Could you try to build the following volatile table, just to see if it aborts before the end ?
create multiset volatile table mvt_agg_out, no log AS ( select 201811 as Month_ID , Basic_Call_Type_ID , Service_Type_Id , Total_Type_ID , MSISDN , Cell_ID , Location_Area_ID , CallIndicator , sum(TOTAL_DURATION) as TOTAL_DURATION , sum(TOTAL_CALLS) as TOTAL_CALLS , sum(TOTAL_GROSS) as TOTAL_GROSS , count(MSISDN) as NO_OF_TRANSACTIONS from AGG_OUT_TR_MONTHLY_N where Month_ID between To_Number(To_Char(Add_Months(To_Date('201811', 'yyyymm'), - 2), 'yyyymm')) and To_Number('201811') and Service_Type_Id not in ('51 ','61 ','21 ') and CallIndicator not in ('SHD','SHP','SLF') and Basic_Call_Type_ID in (1,3,4,5,6,7) group by Basic_Call_Type_ID , Service_Type_Id , Total_Type_ID , MSISDN , Cell_ID , Location_Area_ID , CallIndicator ) with data unique primary index (Month_ID, Basic_Call_Type_ID, Service_Type_Id, Total_Type_ID, MSISDN, Cell_ID, Location_Area_ID, CallIndicator) on commit preserve rows;
Explain still shows no confidence and Merge time more then 4 hours.

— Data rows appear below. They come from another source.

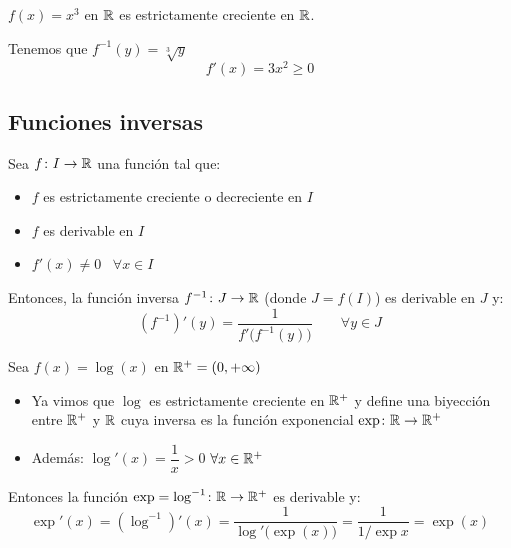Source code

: \documentclass[11pt,a4paper]{article}
\begin{document}
\begin{contraejemplo}
  $f(x)=x^3$ en $\mathbb{R}$ es estrictamente creciente en $\mathbb{R}$.

  Tenemos que $f^{-1}(y)=\sqrt[3]{y}$
  \[
    f'(x)=3x^2\geq 0
  \]
  \begin{center}
  \hspace{2.5cm}
  \end{center}
\end{contraejemplo}


\subsection{Funciones inversas}

\begin{proposicion}
  Sea $f\colon I\to\mathbb{R}$ una función tal que:
  \begin{itemize}
    \item[--] $f$ es estrictamente creciente o decreciente en $I$
    \item[--] $f$ es derivable en $I$
    \item[--] $f'(x)\neq 0$ \ $\forall x\in I$
  \end{itemize}
  Entonces, la función inversa $f^{-1}\colon J\to\mathbb{R}$ (donde $J=f(I)$) es
  derivable en $J$ y:
  \[
    (f^{-1})'(y)=\frac{1}{f'\bigl(f^{-1}(y)\bigr)}\qquad\forall y\in J
  \]
\end{proposicion}

\begin{ejemplo}
  Sea $f(x)=\log(x)$ en $\mathbb{R}^+=(0,+\infty)$
  \begin{itemize}
    \item Ya vimos que $\log$ es estrictamente creciente en $\mathbb{R}^+$ y define
      una biyección entre $\mathbb{R}^+$ y $\mathbb{R}$ cuya inversa es la función
      exponencial $\exp\colon\mathbb{R}\to\mathbb{R}^+$
    \item Además: $\log'(x)=\dfrac{1}{x}>0$ \quad $\forall x\in\mathbb{R}^+$
  \end{itemize}
  Entonces la función $\exp=\log^{-1}\colon\mathbb{R}\to\mathbb{R}^+$ es derivable y:
  \[
    \exp'(x)=(\log^{-1})'(x)=\frac{1}{\log'\bigl(\exp(x)\bigr)}
    =\frac{1}{1/\exp x}=\exp(x)
  \]
\end{ejemplo}
\end{document}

Don't trust explain especially on merge time, I've noticed in multiple occasion that the time projection is way higher than actual time.
You can trust dbc.DBQLogTbl and dbc.QryLogStepsV - the later one needs to be enabled before execution.

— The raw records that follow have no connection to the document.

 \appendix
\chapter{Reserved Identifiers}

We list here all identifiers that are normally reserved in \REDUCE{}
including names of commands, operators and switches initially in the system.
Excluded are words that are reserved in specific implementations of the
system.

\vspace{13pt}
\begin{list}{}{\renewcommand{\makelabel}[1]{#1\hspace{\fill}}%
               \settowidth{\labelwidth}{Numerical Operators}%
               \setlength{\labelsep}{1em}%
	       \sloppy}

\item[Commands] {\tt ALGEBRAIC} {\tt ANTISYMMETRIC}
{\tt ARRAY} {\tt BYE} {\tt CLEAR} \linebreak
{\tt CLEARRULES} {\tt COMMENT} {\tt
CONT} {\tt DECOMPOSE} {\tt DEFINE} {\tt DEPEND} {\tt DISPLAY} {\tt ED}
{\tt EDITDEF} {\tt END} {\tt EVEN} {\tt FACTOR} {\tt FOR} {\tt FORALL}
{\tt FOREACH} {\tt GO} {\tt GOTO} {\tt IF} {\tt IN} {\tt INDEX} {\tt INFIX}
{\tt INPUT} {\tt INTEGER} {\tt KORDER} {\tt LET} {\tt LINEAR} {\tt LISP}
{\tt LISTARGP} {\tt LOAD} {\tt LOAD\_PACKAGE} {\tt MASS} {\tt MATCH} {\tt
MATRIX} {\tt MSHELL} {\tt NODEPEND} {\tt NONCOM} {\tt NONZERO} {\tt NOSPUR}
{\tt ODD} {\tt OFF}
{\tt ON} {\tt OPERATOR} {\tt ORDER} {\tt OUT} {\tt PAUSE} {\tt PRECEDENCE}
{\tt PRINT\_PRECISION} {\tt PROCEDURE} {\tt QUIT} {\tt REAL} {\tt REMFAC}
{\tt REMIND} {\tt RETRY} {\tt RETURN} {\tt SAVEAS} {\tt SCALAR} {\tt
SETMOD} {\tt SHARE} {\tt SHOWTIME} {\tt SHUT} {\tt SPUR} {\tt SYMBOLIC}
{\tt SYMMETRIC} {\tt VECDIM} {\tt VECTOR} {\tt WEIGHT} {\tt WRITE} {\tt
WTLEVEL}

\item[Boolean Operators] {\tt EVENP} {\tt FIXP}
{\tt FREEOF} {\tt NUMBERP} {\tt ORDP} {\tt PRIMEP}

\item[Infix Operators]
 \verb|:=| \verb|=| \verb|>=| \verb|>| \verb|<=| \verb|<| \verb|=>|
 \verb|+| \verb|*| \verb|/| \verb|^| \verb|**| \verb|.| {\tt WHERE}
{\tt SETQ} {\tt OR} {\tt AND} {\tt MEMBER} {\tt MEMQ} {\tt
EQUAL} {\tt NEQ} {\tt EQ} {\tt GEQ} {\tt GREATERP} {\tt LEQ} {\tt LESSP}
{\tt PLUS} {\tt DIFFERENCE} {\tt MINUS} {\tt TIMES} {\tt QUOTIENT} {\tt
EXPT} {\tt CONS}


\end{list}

There's another reason why spool usage is high, some of you Group By columns are oversized, e.g. an MSISDN has a maximum length of 15, but is defined as VarChar(100). Any column used in Group/Partition/Order By is expanded to the defined size (I know it's stupid), thus adding 85 bytes per row. Of course, modifying the data model is not easy, but when you know about the actual max size you can use cast(msisdn as varchar(15)) to decrease spool.
It is really surprsing if this is the case with group by that it use max. what will be the benefit if having varhcar or size flexibility then ... :( but many thanks for sharing it.
what would be the benefit of having PI you mentioned for VT. Plus i need to have PI different from this as mentioned earlier to handle next join.
I wanted this to focus on the group by only, avoiding any further redistribution.
I may have omited MonthID, as it's a constant not sure if Teradata will redistribute or not in the VT.
1h10 is quite long, what are the before after aggregation volumes ?
You have to try with the shorter columns as suggested by @dnoeth to see the difference.